The theorem can be found on Wikipedia.

In the subsection "Proof" Wikipedia says that there is a proof for the case $a=1$ which uses no calculus, instead splitting behavior of primes in cyclotomic extensions. Could you help me proving this?

Assumption. For every natural number $n$ there are infinitely many prime numbers $p\equiv 1 \pmod n$.

Proof: I assume there are only finitely many $p_1,...,p_i$, and let $P=p_1\cdot...\cdot p_i$. The cyclotomic polynomial

$$\phi_n(x):=\prod_{\gcd(k,n)=1,\ 1\le k<n}(x-\zeta_n^k)\;,\;\;\zeta_n=\cos\frac{2\pi}{n}+i\sin\frac{2\pi}{n}$$

The hint in Neukirch books states that not all numbers $\phi_n(xnP)$ for $x\in\mathbb Z$ can equal $1$. Why? Now let $p \mid \phi_n(xnP)$ for suitable $x$. How can a contradiction be followed from this?

That there are infinitely many primes $p \equiv 1 \pmod{n}$ for any fixed $n \in \mathbb{Z}^+$ is a nice application of some elementary properties of cyclotomic polynomials. A proof can be found in $\S$ 10.1 of my field theory notes, which begins by defining cyclotomic polynomials and establishing these properties.

Note that it is not necessary to construe the argument in terms of splitting of primes in cyclotomic fields (although I agree that it is natural to think of things in this way).

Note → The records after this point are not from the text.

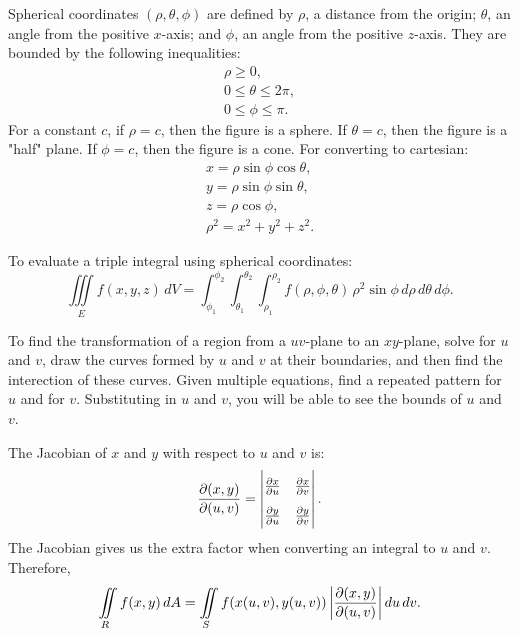\documentclass{article}
\begin{document}
Spherical coordinates $(\rho, \theta, \phi)$ are defined by $\rho$, a distance from the origin;
$\theta$, an angle from the positive $x$-axis; and $\phi$, an angle from the
positive $z$-axis. They are bounded by the following inequalities:
\begin{gather}
    \rho \ge 0 \nonumber, \\
    0 \le \theta \le 2\pi \nonumber, \\
    0 \le \phi \le \pi \nonumber.
\end{gather} 
For a constant $c$, if $\rho = c$, then the figure is a sphere. If $\theta = c$,
then the figure is a "half" plane. If $\phi = c$, then the figure is a cone.
For converting to cartesian:
\begin{gather}
    x = \rho \sin\phi \cos\theta \nonumber, \\
    y = \rho \sin\phi \sin\theta \nonumber, \\
    z = \rho \cos\phi \nonumber, \\
    \rho^2 = x^2 + y^2 + z^2 \nonumber.
\end{gather}

To evaluate a triple integral using spherical coordinates:
\[
    \iiint \limits_E f(x,y,z) \, dV = \int_{\phi_1}^{\phi_2} \int_{\theta_1}^{\theta_2} \int_{\rho_1}^{\rho_2} f(\rho,\phi,\theta) \, \rho^2\sin\phi \, d\rho \, d\theta \, d\phi.
\]

To find the transformation of a region from a $uv$-plane to an $xy$-plane,
solve for $u$ and $v$, draw the curves formed by $u$ and $v$ at their boundaries,
and then find the interection of these curves. Given multiple equations, 
find a repeated pattern for $u$ and for $v$. Substituting in $u$ and $v$, 
you will be able to see the bounds of $u$ and $v$.

The Jacobian of $x$ and $y$ with respect to $u$ and $v$ is:
{\Huge\[\renewcommand\arraystretch{1.6}
\pdv{(x, y)}{(u, v)} = \begin{vmatrix}
    \pdv{x}{u} & \pdv{x}{v} \\[0.5ex]
    \pdv{y}{u} & \pdv{y}{v}
    \end{vmatrix}.
\]}
The Jacobian gives us the extra factor when converting an integral to
$u$ and $v$.
Therefore,
\[
\iint \limits_R f(x,y) \, dA =
\iint \limits_S f(x(u,v), y(u,v)) \, \abs{\pdv{(x, y)}{(u, v)}} \, du \, dv. 
\]
\end{document}
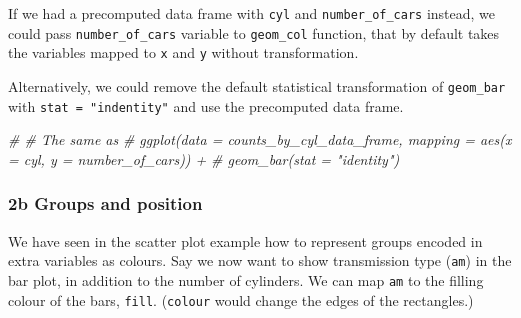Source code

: \documentclass[
]{article}
\newenvironment{Shaded}{\begin{snugshade}}{\end{snugshade}}
\newcommand{\CommentTok}[1]{\textcolor[rgb]{0.56,0.35,0.01}{\textit{#1}}}
\newcommand{\FunctionTok}[1]{\textcolor[rgb]{0.13,0.29,0.53}{\textbf{#1}}}
\newcommand{\NormalTok}[1]{#1}
\newcommand{\OtherTok}[1]{\textcolor[rgb]{0.56,0.35,0.01}{#1}}
\newcommand{\SpecialCharTok}[1]{\textcolor[rgb]{0.81,0.36,0.00}{\textbf{#1}}}
\newcommand{\StringTok}[1]{\textcolor[rgb]{0.31,0.60,0.02}{#1}}
\begin{document}
If we had a precomputed data frame with \texttt{cyl} and
\texttt{number\_of\_cars} instead, we could pass
\texttt{number\_of\_cars} variable to \texttt{geom\_col} function, that
by default takes the variables mapped to \texttt{x} and \texttt{y}
without transformation.

\begin{Shaded}
\end{Shaded}

Alternatively, we could remove the default statistical transformation of
\texttt{geom\_bar} with \texttt{stat\ =\ "indentity"} and use the
precomputed data frame.

\begin{Shaded}
\begin{Highlighting}[]
\CommentTok{\# \# The same as}
\CommentTok{\# ggplot(data = counts\_by\_cyl\_data\_frame, mapping = aes(x = cyl, y = number\_of\_cars)) +}
\CommentTok{\#   geom\_bar(stat = "identity")}
\end{Highlighting}
\end{Shaded}

\subsubsection{\texorpdfstring{\textbf{2b} \textbar{} Groups and
position}{2b \textbar{} Groups and position}}\label{b-groups-and-position}

We have seen in the scatter plot example how to represent groups encoded
in extra variables as colours. Say we now want to show transmission type
(\texttt{am}) in the bar plot, in addition to the number of cylinders.
We can map \texttt{am} to the filling colour of the bars, \texttt{fill}.
(\texttt{colour} would change the edges of the rectangles.)
\end{document}
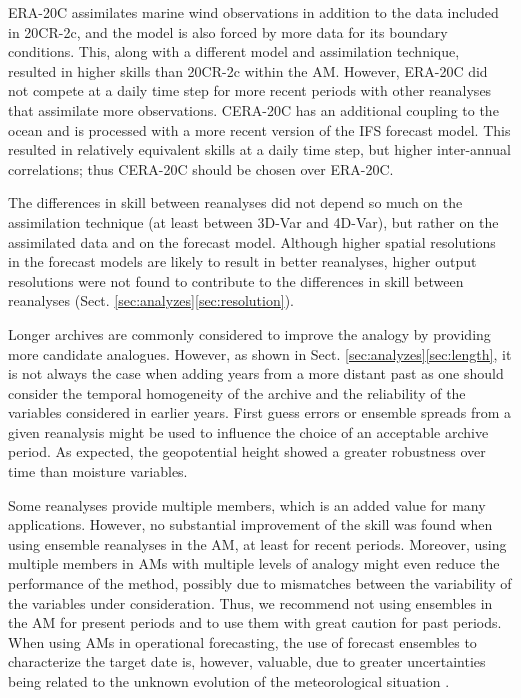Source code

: \documentclass{ametsoc}
\begin{document}
	ERA-20C assimilates marine wind observations in addition to the data included in 20CR-2c, and the model is also forced by more data for its boundary conditions. This, along with a different model and assimilation technique, resulted in higher skills than 20CR-2c within the AM. However, ERA-20C did not compete at a daily time step for more recent periods with other reanalyses that assimilate more observations. CERA-20C has an additional coupling to the ocean and is processed with a more recent version of the IFS forecast model. This resulted in relatively equivalent skills at a daily time step, but higher inter-annual correlations; thus CERA-20C should be chosen over ERA-20C.
	
	The differences in skill between reanalyses did not depend so much on the assimilation technique (at least between 3D-Var and 4D-Var), but rather on the assimilated data and on the forecast model. Although higher spatial resolutions in the forecast models are likely to result in better reanalyses, higher output resolutions were not found to contribute to the differences in skill between reanalyses (Sect. \ref{sec:analyzes}\ref{sec:resolution}). 
	
	Longer archives are commonly considered to improve the analogy by providing more candidate analogues. However, as shown in Sect. \ref{sec:analyzes}\ref{sec:length}, it is not always the case when adding years from a more distant past as one should consider the temporal homogeneity of the archive and the reliability of the variables considered in earlier years. First guess errors or ensemble spreads from a given reanalysis might be used to influence the choice of an acceptable archive period. As expected, the geopotential height showed a greater robustness over time than moisture variables. 
	
	Some reanalyses provide multiple members, which is an added value for many applications. However, no substantial improvement of the skill was found when using ensemble reanalyses in the AM, at least for recent periods. Moreover, using multiple members in AMs with multiple levels of analogy might even reduce the performance of the method, possibly due to mismatches between the variability of the variables under consideration. Thus, we recommend not using ensembles in the AM for present periods and to use them with great caution for past periods. When using AMs in operational forecasting, the use of forecast ensembles to characterize the target date is, however, valuable, due to greater uncertainties being related to the unknown evolution of the meteorological situation \citep{Thevenot2004}.
	
\end{document}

The proof of the general version of Dirichlet's Theorem is roughly an order of magnitude harder than this special case. Among many other places, a proof can be found in Chapter 17 of my under/graduate number theory notes. This proof is an adaptation of the one given in Serre's A Course in Arithmetic, with more attention given to certain details.